◆ Task inputs ◆
—————
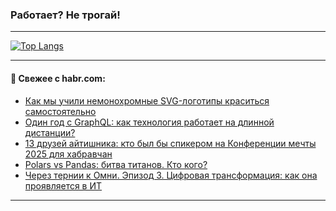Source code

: ### Работает? Не трогай!

---
<!--
#### 🛠️ Technical stack:

![Java](https://img.shields.io/badge/Java-informational?logo=Oracle&style=flat&logoColor=white&color=FF4500)
![Kotlin](https://img.shields.io/badge/Kotlin-informational?logo=Kotlin&style=flat&logoColor=white&color=774D97)
![TS](https://img.shields.io/badge/TypeScript-informational?logo=typeScript&style=flat&logoColor=black&color=017acc)
![Python](https://img.shields.io/badge/Python-informational?logo=Python&style=flat&logoColor=black&color=ffdd54) <br>
![Spring](https://img.shields.io/badge/Spring-informational?logo=Spring&style=flat&logoColor=white&color=6DB33F) 
![SpringBoot](https://img.shields.io/badge/SpringBoot-informational?logo=SpringBoot&style=flat&logoColor=white&color=6DB33F)
![Nest](https://img.shields.io/badge/NestJS-informational?logo=NestJS&style=flat&logoColor=white&color=E0234E) 
![NodeJS](https://img.shields.io/badge/NodeJS-informational?logo=node.js&style=flat&logoColor=white&color=70A760)<br>
![PostgreSQL](https://img.shields.io/badge/PostgreSQL-informational?logo=PostgreSQL&style=flat&logoColor=white&color=DAA520)
![MongoDB](https://img.shields.io/badge/MongoDB-informational?logo=MongoDB&style=flat&logoColor=white&color=870000)
![Apache](https://img.shields.io/badge/Apache-informational?logo=apache&style=flat&logoColor=white&color=f74e28)

___ 
-->

<!--- #### 🛠️ : --->

[![Top Langs](https://github-readme-stats-82jvfl3w3-advtsettinggmailcoms-projects.vercel.app/api/top-langs/?username=zloylis&langs_count=10&hide_title=true&title_color=e6edf3&size_weight=0.5&count_weight=0.5&layout=compact&hide_progress=true&hide_border=true&theme=dracula)](https://github.com/zloylis)

<!---


####  :octocat:&nbsp;&nbsp; Статистика:

![GitHub stats](https://github-readme-stats-u2qms2cxw-advtsettinggmailcoms-projects.vercel.app/api?username=zloylis&show_icons=true&hide_border=true&theme=dracula&title_color=e6edf3&include_all_commits=true&count_private=true&hide_rank=false&hide_title=true&rank_icon=github)
-->
---

#### 💬 Свежее с habr.com:

<!-- BLOG-POST-LIST:START -->
- [Как мы учили немонохромные SVG-логотипы краситься самостоятельно](https://habr.com/ru/companies/tochka/articles/865078/?utm_source=habrahabr&utm_medium=rss&utm_campaign=865078)
- [Один год с GraphQL: как технология работает на длинной дистанции?](https://habr.com/ru/companies/sravni/articles/870030/?utm_source=habrahabr&utm_medium=rss&utm_campaign=870030)
- [13 друзей айтишника: кто был бы спикером на Конференции мечты 2025 для хабравчан](https://habr.com/ru/specials/868498/?utm_source=habrahabr&utm_medium=rss&utm_campaign=868498)
- [Polars vs Pandas: битва титанов. Кто кого?](https://habr.com/ru/companies/ru_mts/articles/870266/?utm_source=habrahabr&utm_medium=rss&utm_campaign=870266)
- [Через тернии к Омни. Эпизод 3. Цифровая трансформация: как она проявляется в ИТ](https://habr.com/ru/companies/vtb/articles/866446/?utm_source=habrahabr&utm_medium=rss&utm_campaign=866446)
<!-- BLOG-POST-LIST:END -->

---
—————
◆ What is needed ◆
Images do not belong in the copy; reproduce all other parts of the records above verbatim.

◆ Output below ◆
Source code

: ### Работает? Не трогай!

---
<!--
#### 🛠️ Technical stack:

![Java](https://img.shields.io/badge/Java-informational?logo=Oracle&style=flat&logoColor=white&color=FF4500)
![Kotlin](https://img.shields.io/badge/Kotlin-informational?logo=Kotlin&style=flat&logoColor=white&color=774D97)
![TS](https://img.shields.io/badge/TypeScript-informational?logo=typeScript&style=flat&logoColor=black&color=017acc)
![Python](https://img.shields.io/badge/Python-informational?logo=Python&style=flat&logoColor=black&color=ffdd54) <br>
![Spring](https://img.shields.io/badge/Spring-informational?logo=Spring&style=flat&logoColor=white&color=6DB33F) 
![SpringBoot](https://img.shields.io/badge/SpringBoot-informational?logo=SpringBoot&style=flat&logoColor=white&color=6DB33F)
![Nest](https://img.shields.io/badge/NestJS-informational?logo=NestJS&style=flat&logoColor=white&color=E0234E) 
![NodeJS](https://img.shields.io/badge/NodeJS-informational?logo=node.js&style=flat&logoColor=white&color=70A760)<br>
![PostgreSQL](https://img.shields.io/badge/PostgreSQL-informational?logo=PostgreSQL&style=flat&logoColor=white&color=DAA520)
![MongoDB](https://img.shields.io/badge/MongoDB-informational?logo=MongoDB&style=flat&logoColor=white&color=870000)
![Apache](https://img.shields.io/badge/Apache-informational?logo=apache&style=flat&logoColor=white&color=f74e28)

___ 
-->

<!--- #### 🛠️ : --->

[![Top Langs](https://github-readme-stats-82jvfl3w3-advtsettinggmailcoms-projects.vercel.app/api/top-langs/?username=zloylis&langs_count=10&hide_title=true&title_color=e6edf3&size_weight=0.5&count_weight=0.5&layout=compact&hide_progress=true&hide_border=true&theme=dracula)](https://github.com/zloylis)

<!---


####  :octocat:&nbsp;&nbsp; Статистика:

![GitHub stats](https://github-readme-stats-u2qms2cxw-advtsettinggmailcoms-projects.vercel.app/api?username=zloylis&show_icons=true&hide_border=true&theme=dracula&title_color=e6edf3&include_all_commits=true&count_private=true&hide_rank=false&hide_title=true&rank_icon=github)
-->
---

#### 💬 Свежее с habr.com:

<!-- BLOG-POST-LIST:START -->
- [Как мы учили немонохромные SVG-логотипы краситься самостоятельно](https://habr.com/ru/companies/tochka/articles/865078/?utm_source=habrahabr&utm_medium=rss&utm_campaign=865078)
- [Один год с GraphQL: как технология работает на длинной дистанции?](https://habr.com/ru/companies/sravni/articles/870030/?utm_source=habrahabr&utm_medium=rss&utm_campaign=870030)
- [13 друзей айтишника: кто был бы спикером на Конференции мечты 2025 для хабравчан](https://habr.com/ru/specials/868498/?utm_source=habrahabr&utm_medium=rss&utm_campaign=868498)
- [Polars vs Pandas: битва титанов. Кто кого?](https://habr.com/ru/companies/ru_mts/articles/870266/?utm_source=habrahabr&utm_medium=rss&utm_campaign=870266)
- [Через тернии к Омни. Эпизод 3. Цифровая трансформация: как она проявляется в ИТ](https://habr.com/ru/companies/vtb/articles/866446/?utm_source=habrahabr&utm_medium=rss&utm_campaign=866446)
<!-- BLOG-POST-LIST:END -->

---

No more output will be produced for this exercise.